Input START

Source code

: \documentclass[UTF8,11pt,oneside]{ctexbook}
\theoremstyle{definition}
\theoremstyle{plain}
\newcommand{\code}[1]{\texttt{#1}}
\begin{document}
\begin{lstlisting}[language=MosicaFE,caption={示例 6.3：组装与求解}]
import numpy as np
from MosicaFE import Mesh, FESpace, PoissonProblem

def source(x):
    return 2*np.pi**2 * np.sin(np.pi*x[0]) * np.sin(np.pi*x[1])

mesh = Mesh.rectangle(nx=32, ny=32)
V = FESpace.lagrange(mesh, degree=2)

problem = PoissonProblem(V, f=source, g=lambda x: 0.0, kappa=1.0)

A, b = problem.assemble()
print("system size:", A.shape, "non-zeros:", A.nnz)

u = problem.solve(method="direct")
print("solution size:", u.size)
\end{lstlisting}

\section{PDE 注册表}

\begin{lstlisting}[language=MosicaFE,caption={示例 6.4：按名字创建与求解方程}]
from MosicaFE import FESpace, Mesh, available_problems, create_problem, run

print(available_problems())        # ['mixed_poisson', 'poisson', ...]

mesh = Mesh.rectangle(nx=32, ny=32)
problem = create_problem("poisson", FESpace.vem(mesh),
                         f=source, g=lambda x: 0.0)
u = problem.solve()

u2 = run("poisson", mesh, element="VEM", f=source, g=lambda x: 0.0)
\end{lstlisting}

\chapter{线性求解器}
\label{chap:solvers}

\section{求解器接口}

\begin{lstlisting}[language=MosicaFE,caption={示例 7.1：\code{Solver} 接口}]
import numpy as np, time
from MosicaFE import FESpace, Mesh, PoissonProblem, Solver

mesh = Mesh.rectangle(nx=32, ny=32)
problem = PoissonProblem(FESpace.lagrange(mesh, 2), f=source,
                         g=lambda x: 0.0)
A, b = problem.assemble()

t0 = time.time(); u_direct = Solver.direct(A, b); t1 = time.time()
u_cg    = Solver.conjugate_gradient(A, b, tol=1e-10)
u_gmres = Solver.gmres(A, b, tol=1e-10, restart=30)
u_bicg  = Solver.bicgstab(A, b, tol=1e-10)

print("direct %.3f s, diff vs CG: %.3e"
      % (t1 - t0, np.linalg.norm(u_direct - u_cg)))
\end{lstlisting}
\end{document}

Input END

Write all of the data above again, exactly as given.

Source code

: \documentclass[UTF8,11pt,oneside]{ctexbook}
\theoremstyle{definition}
\theoremstyle{plain}
\newcommand{\code}[1]{\texttt{#1}}
\begin{document}
\begin{lstlisting}[language=MosicaFE,caption={示例 6.3：组装与求解}]
import numpy as np
from MosicaFE import Mesh, FESpace, PoissonProblem

def source(x):
    return 2*np.pi**2 * np.sin(np.pi*x[0]) * np.sin(np.pi*x[1])

mesh = Mesh.rectangle(nx=32, ny=32)
V = FESpace.lagrange(mesh, degree=2)

problem = PoissonProblem(V, f=source, g=lambda x: 0.0, kappa=1.0)

A, b = problem.assemble()
print("system size:", A.shape, "non-zeros:", A.nnz)

u = problem.solve(method="direct")
print("solution size:", u.size)
\end{lstlisting}

\section{PDE 注册表}

\begin{lstlisting}[language=MosicaFE,caption={示例 6.4：按名字创建与求解方程}]
from MosicaFE import FESpace, Mesh, available_problems, create_problem, run

print(available_problems())        # ['mixed_poisson', 'poisson', ...]

mesh = Mesh.rectangle(nx=32, ny=32)
problem = create_problem("poisson", FESpace.vem(mesh),
                         f=source, g=lambda x: 0.0)
u = problem.solve()

u2 = run("poisson", mesh, element="VEM", f=source, g=lambda x: 0.0)
\end{lstlisting}

\chapter{线性求解器}
\label{chap:solvers}

\section{求解器接口}

\begin{lstlisting}[language=MosicaFE,caption={示例 7.1：\code{Solver} 接口}]
import numpy as np, time
from MosicaFE import FESpace, Mesh, PoissonProblem, Solver

mesh = Mesh.rectangle(nx=32, ny=32)
problem = PoissonProblem(FESpace.lagrange(mesh, 2), f=source,
                         g=lambda x: 0.0)
A, b = problem.assemble()

t0 = time.time(); u_direct = Solver.direct(A, b); t1 = time.time()
u_cg    = Solver.conjugate_gradient(A, b, tol=1e-10)
u_gmres = Solver.gmres(A, b, tol=1e-10, restart=30)
u_bicg  = Solver.bicgstab(A, b, tol=1e-10)

print("direct %.3f s, diff vs CG: %.3e"
      % (t1 - t0, np.linalg.norm(u_direct - u_cg)))
\end{lstlisting}
\end{document}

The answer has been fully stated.